Even though I don't necessarily subscribe to the "EA is evil!" line of thinking, I doubt there are many RPG enthusiasts out there who wouldn't choose for BioWare to be independent again if they had a say in the matter. But The Gamer's Corner goes so far as to suggest that EA may have ruined BioWare by pushing quick development cycles and DLC shenanigans:
Bioware's latest release, Dragon Age 2 included all of these "innovations". It had a signature edition that included "The Exiled Prince" DLC, basically asking you to pay more for DLC that's already on the disk rather than paying even more to download it. The Exiled Prince was available on day one so was obviously created as part of the standard development process and split off to generate more income. The game also came with an online code that enabled The Black Emporium and some items, a thinly veiled attempt to reduce the odds of resale. Bear in mind that these "extras" are nothing of the sort, they were created during the very short 18 month development cycle.
Endless releases of DLC seem to be more important than patching, The Exiled Prince was on sale long before the first 100+ fix patch. The patching process also seems to dry up once the DLC cycle has finished, it's almost like DLC is used to fund patches, rather than E.A. fixing a broken game out of loyalty and duty to its customer. Isn't it a legal obligation to fix a faulty product?

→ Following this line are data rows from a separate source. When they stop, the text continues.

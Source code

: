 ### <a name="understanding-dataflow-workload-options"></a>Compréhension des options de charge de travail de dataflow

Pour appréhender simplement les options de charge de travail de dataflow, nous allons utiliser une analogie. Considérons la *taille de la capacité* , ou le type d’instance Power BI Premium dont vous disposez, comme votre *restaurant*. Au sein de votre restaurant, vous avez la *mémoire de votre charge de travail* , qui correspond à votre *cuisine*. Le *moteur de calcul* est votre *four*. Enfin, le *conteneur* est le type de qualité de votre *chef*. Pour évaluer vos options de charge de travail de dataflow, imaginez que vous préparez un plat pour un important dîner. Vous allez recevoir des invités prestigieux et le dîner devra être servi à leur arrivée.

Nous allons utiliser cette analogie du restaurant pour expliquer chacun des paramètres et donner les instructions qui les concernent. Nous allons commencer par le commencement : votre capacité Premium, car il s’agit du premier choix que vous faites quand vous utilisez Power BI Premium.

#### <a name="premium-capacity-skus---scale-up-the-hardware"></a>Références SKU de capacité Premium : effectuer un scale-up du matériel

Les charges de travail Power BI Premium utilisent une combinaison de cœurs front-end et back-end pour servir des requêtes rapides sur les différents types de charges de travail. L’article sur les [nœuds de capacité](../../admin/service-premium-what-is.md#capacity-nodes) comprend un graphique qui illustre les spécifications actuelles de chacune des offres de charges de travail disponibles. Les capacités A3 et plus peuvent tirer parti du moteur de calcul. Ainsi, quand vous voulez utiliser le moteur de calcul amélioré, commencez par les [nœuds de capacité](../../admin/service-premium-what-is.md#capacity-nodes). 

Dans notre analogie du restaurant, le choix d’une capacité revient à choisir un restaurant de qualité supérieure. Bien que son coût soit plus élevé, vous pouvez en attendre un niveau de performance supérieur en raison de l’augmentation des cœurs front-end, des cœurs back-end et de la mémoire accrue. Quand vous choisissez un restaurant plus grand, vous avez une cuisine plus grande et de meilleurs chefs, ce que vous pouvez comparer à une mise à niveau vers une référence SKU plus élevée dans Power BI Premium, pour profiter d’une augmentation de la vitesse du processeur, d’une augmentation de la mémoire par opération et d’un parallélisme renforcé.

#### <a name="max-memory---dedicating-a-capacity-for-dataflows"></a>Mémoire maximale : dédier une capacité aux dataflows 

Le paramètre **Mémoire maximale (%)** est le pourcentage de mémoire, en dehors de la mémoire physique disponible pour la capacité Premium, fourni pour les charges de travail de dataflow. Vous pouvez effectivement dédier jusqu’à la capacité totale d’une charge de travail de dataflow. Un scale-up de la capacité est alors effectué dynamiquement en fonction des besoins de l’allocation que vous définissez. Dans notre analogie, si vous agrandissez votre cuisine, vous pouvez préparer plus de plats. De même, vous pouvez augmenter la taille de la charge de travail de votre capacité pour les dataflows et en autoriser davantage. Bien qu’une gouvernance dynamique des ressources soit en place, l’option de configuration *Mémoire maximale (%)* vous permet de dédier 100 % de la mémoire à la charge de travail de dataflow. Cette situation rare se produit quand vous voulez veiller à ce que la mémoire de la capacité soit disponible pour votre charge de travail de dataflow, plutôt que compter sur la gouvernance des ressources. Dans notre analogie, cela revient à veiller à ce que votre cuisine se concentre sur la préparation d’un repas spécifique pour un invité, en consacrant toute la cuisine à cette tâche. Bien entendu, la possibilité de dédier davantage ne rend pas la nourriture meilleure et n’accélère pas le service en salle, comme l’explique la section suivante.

"The Arrival" is Bioware's latest release, a bridge between ME2 and ME3. The anticipation for ME3 has clearly been behind the high pricepoint of this release. Â£5.49 for 2 hours of gameplay. You'll not experience new items, meaningful choices or any gameplay features from ME3 either. It has no replayability value either, good Shepherd or bad Shepherd, the experience is identical on each playthrough.